September 11, 2001
Deborah Venable
09/11/06
Our
days started fast and early back then – 5 years ago, back in 2001. We were a very busy household. My husband had a long commute every day on
clogged main artery roads connecting major freeways in the East Bay of the San
Francisco Bay Area, so he had to be out of the house usually before 7
o’clock. I was an insomniac in those
days, unable to sleep more than a couple of stolen hours in the early evenings
and then up for the rest of the night and next day – swamped in paperwork and
technical work supporting two successful businesses we owned at the time. Our children still living at home were
getting ready for work or school. Everyone
had to leave between 7 and 7:30.
One
of the kids clicked on the t.v. as everyone was going about the morning rush,
and I had the news and talk radio station on at my desk. About the same time that it registered in my
brain that something drastic had just happened, I got the “Mom! Come here, quick!” from the tv room. The first tower was on fire and the pictures
of smoke billowing from it are permanently implanted in my memory. It wasn’t until later that I dug through
pictures taken almost thirty years earlier when we had visited New York and
found those we took of the newly completed (at that time) twin towers of the
World Trade Center. I’m sorry that not
all Americans had ever seen those towers up close and personal – and now they
never will.
As
the morning wore on and things got worse, the first decision I made was to keep
my children home from school that day.
I wasn’t alone – the classrooms were pretty bare as I recall. I hated to see my husband take off to work,
not knowing what would happen next, but he was already running late and he had
a class waiting. I cancelled some
appointments and hung out with the kids, glued to the radio and
television. As the pieces fell together
that America had just been attacked, using our own commercial aircraft and
innocent citizens to kill even more innocent citizens, the picture of what we
were up against was horrifying.
In
the days and weeks that followed, it was refreshing to see Americans unite like
I’d never seen before. The stores
temporarily ran out of flags of all sizes, but good old China stepped up to the
plate and quickly filled the orders. It
was also nice to see America’s usual hostile planetary neighbors put some of
their hostility aside to stand in sympathy with a mourning and crippled
nation.
It
wasn’t long before terrorism was a household word, bin Laden, was the enemy,
and Islamic fascism was hard at work devouring much of America’s hard won
liberties as everybody rushed to embrace “security first” – even at the price
of freedom.
Then
people started recalling the earlier attack on the World Trade Center. It was such an imposing target, after all –
those two gleaming towers standing above the rest of Manhattan as a symbol of
America’s vast wealth and a backdrop to the proud lady standing across the way
on Liberty Island. The first attack
fell short of the perpetrators’ goal, but it should have been taken a lot more
seriously than it was.
That
should be what we take away from the highly controversial “Path to 911” – ABC’s
new docudrama that aired Part I last night on television. Fast forward to the present. It is September 11th five years
later, and over a decade from that first attack. I watched Part I, surprisingly uninterrupted by commercials. I was glad to see that ABC didn’t back down
from showing it, but they did succumb to pressure to whittle on it. Like I said, Islamic fascism has devoured
some liberties. Political correctness
now overrules freedom of speech – even in the telling of a true story. The actions of liberal Democrats are, as we
say here in the South, in cahoots with Islamic fascists now. They want us to hate ourselves as much as
they do, and to do that we must not remember our history correctly.

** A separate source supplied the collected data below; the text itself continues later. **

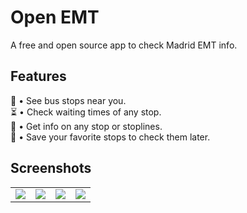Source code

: # Open EMT
A free and open source app to check Madrid EMT info.

## Features
🚏 • See bus stops near you.\
⏳ • Check waiting times of any stop.\
📍 • Get info on any stop or stoplines.\
📝 • Save your favorite stops to check them later.

## Screenshots
<table>
  <tr>
    <td>
      <img src="https://user-images.githubusercontent.com/33253306/141458535-88900c5b-b8f2-466b-a971-919bcc98640a.png">
    </td>
    <td>
      <img src="https://user-images.githubusercontent.com/33253306/141458540-0465dd99-f3af-417e-bd70-0df807d251e1.png">
    </td>
    <td>
      <img src="https://user-images.githubusercontent.com/33253306/141458545-3e206086-baab-45de-acf6-a0b8ce739aeb.png">
    </td>
    <td>
      <img src="https://user-images.githubusercontent.com/33253306/141458550-cca462f0-b986-4feb-bec4-85f73f94d0f3.png">
    </td>
  </tr>
</table>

If we couldn’t learn enough from that first attack on the towers to prevent the attack that took them down, can we at least learn enough from that to prevent the next target from falling? That is what we should be asking ourselves as we make our way through this painful anniversary and never, never forget how we first felt on that fateful morning 5 years ago.
Remember the “cahoots” part and go to the polls, whether you were planning to or not, on November 7th. We don’t need to hand power to the party in cahoots with the enemy to our freedom and our very lives. That would be insane and unconscionable.